Gradually, ever so gradually, more and more of your potential is being realised, even though loops can sometimes, through misconceived attempts, become less subtle, less evolved. At some point, inevitably, you will be completely awake, completely activated potential. But not yet.

So now, my dear loop, I see you have questions:

What determines what is possible? Only that is possible which is inherent in the potential of the whole membrane. That potential always was and always will be. Only upon full awakening, upon universal awareness of awareness, will it be fully activated. How awesome that will be! It is even awesome to contemplate, as I know you do, what as-yet-unrealised potential there might be.

Will I be annihilated upon full activation of the membrane’s potential? No. You will be part of the fully actualised potential, in full and undistorted communication with all the other activated parts of that potential. There will be no part of which that can’t be said. You will have a genuine individuality of configuration, as will all the other parts, and you will all comprise an integrated whole that cannot dispense with you without being less than it is.

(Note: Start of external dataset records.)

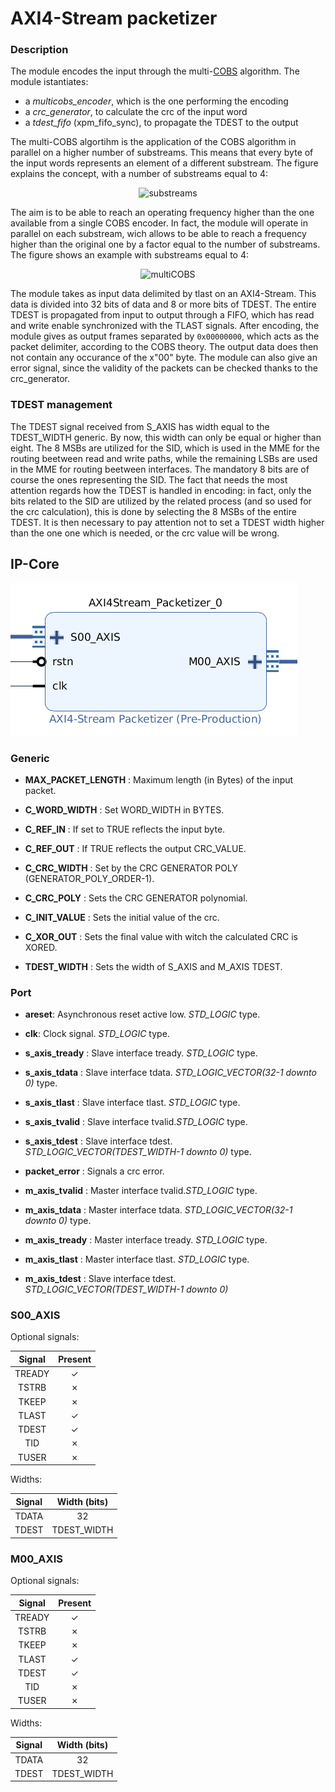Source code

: # AXI4-Stream packetizer


### Description


The module encodes the input through the multi-[COBS](https://en.wikipedia.org/wiki/Consistent_Overhead_Byte_Stuffing) algorithm. The module istantiates:

- a *multicobs_encoder*, which is the one performing the encoding
- a *crc_generator*, to calculate the crc of the input word
- a *tdest_fifo* (xpm_fifo_sync), to propagate the TDEST to the output

The multi-COBS algortihm is the application of the COBS algorithm in parallel on a higher number of substreams. This means that every byte of the input words represents an element of
a different substream. The figure explains the concept, with a number of substreams equal to 4:

<center>

![substreams](doc/img/substreams.svg)

</center>

The aim is to be able to reach an operating frequency higher than the one available from a single COBS
encoder. In fact, the module will operate in parallel on each substream, wich allows to be able to reach a frequency higher than the original one by a factor equal to the number of substreams.
The figure shows an example with substreams equal to 4:

<center>

![multiCOBS](doc/img/multiCOBS.svg)

</center>

The module takes as input data delimited by tlast on an AXI4-Stream. This data is divided into 32 bits of data and 8 or more bits of TDEST.
The entire TDEST is propagated from input to output through a FIFO, which has read and write enable synchronized with the TLAST signals.
After encoding, the module gives as output frames separated by  `0x00000000`, which acts as the packet delimiter, according to the COBS theory.
The output data does then not contain any occurance of the x"00" byte.
The module can also give an error signal, since the validity of the packets can be checked thanks to the crc_generator.

### TDEST management

The TDEST signal received from S_AXIS has width equal to the TDEST_WIDTH generic. By now, this width can only be equal or higher than eight. The 8 MSBs are utilized for the SID, which is used in the MME for the routing beetween read and write paths, while the remaining LSBs are used in the MME for routing beetween interfaces. The mandatory 8 bits are of course the ones representing the SID. The fact that needs the most attention regards how the TDEST is handled in encoding: in fact, only the bits related to the SID are utilized by the related process (and so used for the crc calculation), this is done by selecting the 8 MSBs of the entire TDEST. It is then necessary to pay attention not to set a TDEST width higher than the one one which is needed, or the crc value will be wrong.

 ## IP-Core

![BD IP-Core](bd_ip_core.png)

 ### Generic

 - **MAX_PACKET_LENGTH**  :  Maximum length (in Bytes) of the input packet.

 - **C_WORD_WIDTH** : Set WORD_WIDTH in BYTES.

 - **C_REF_IN** : If set to TRUE reflects the input byte.

 - **C_REF_OUT** : If TRUE reflects the output CRC_VALUE.

 - **C_CRC_WIDTH**	:  Set by the CRC GENERATOR POLY (GENERATOR_POLY_ORDER-1).

 - **C_CRC_POLY**	: Sets the CRC GENERATOR polynomial.

 - **C_INIT_VALUE** : Sets the initial value of the crc.

 - **C_XOR_OUT**	: Sets the final value with witch the calculated CRC is XORED.

 - **TDEST_WIDTH** : Sets the width of S_AXIS and M_AXIS TDEST.

### Port

 - **areset**: Asynchronous reset active low. *STD_LOGIC* type.

 - **clk**: Clock signal. *STD_LOGIC* type.

 - **s_axis_tready**	:  Slave interface tready. *STD_LOGIC* type.
 - **s_axis_tdata**	: Slave interface tdata. *STD_LOGIC_VECTOR(32-1 downto 0)* type.
 - **s_axis_tlast**	:  Slave interface tlast. *STD_LOGIC* type.
 - **s_axis_tvalid**	:  Slave interface tvalid.*STD_LOGIC* type.
 - **s_axis_tdest**	:  Slave interface tdest. *STD_LOGIC_VECTOR(TDEST_WIDTH-1 downto 0)* type.

 - **packet_error**	:  Signals a crc error.

 - **m_axis_tvalid**	:  Master interface tvalid.*STD_LOGIC* type.
 - **m_axis_tdata**	:  Master interface tdata. *STD_LOGIC_VECTOR(32-1 downto 0)* type.
 - **m_axis_tready**	:  Master interface tready. *STD_LOGIC* type.
 - **m_axis_tlast**	:  Master interface tlast. *STD_LOGIC* type.
 - **m_axis_tdest**	:  Slave interface tdest. *STD_LOGIC_VECTOR(TDEST_WIDTH-1 downto 0)*



### S00_AXIS

Optional signals:

| Signal | Present |
|:------:|:-------:|
| TREADY |    ✓    |
| TSTRB  |    ✗    |
| TKEEP  |    ✗    |
| TLAST  |    ✓    |
| TDEST  |    ✓    |
| TID    |    ✗    |
| TUSER  |    ✗    |

Widths:

| Signal | Width (bits) |
|:------:|:------------:|
| TDATA  |      32      |
| TDEST  |      TDEST_WIDTH       |

### M00_AXIS

Optional signals:

| Signal | Present |
|:------:|:-------:|
| TREADY |    ✓    |
| TSTRB  |    ✗    |
| TKEEP  |    ✗    |
| TLAST  |    ✓    |
| TDEST  |    ✓    |
| TID    |    ✗    |
| TUSER  |    ✗    |

Widths:

| Signal | Width (bits) |
|:------:|:------------:|
| TDATA  |      32      |
| TDEST  |      TDEST_WIDTH       |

It is a very rough metaphor, but think of how a protein is formed in a cell. It is produced as a string of amino acids that spontaneously folds, and the folds may fold again and those yet again – primary, secondary, tertiary, quaternary – producing a complicated three-dimensional structure that is the active protein. The universal membrane is already partially folded in places, which generates higher degrees of self-awareness. Eventually, the membrane will be completely folded, completely self-aware, completely active and awake.

How do the undulations and patterns that are not yet self-aware loops manifest themselves? In ways that are typically predictable and repetitive. You think of some of the most basic of them as fundamental particles and forces. You don’t yet know what they all are, nor all of their possible interactions.

At what point do patterns within the membrane become awake, that is, able to form a loop intricate enough to be self-aware? Remember, I said that only the membrane at complete rest is pure awareness. Where oscillations and patterns arise, however elementary, there is more than that, if not yet self-awareness. There is a gradient of awareness, until at some point, localised self-awareness is possible.

How close is this story to the truth? As close as you can currently comprehend; by no means completely accurate, but still useful. Think of a fuzzy image of something in a microscope or telescope. You get the general idea of its shape even at the lower resolutions. As the resolution gets better, you can discern more. As you evolve, you become like an instrument able to resolve more and more detail.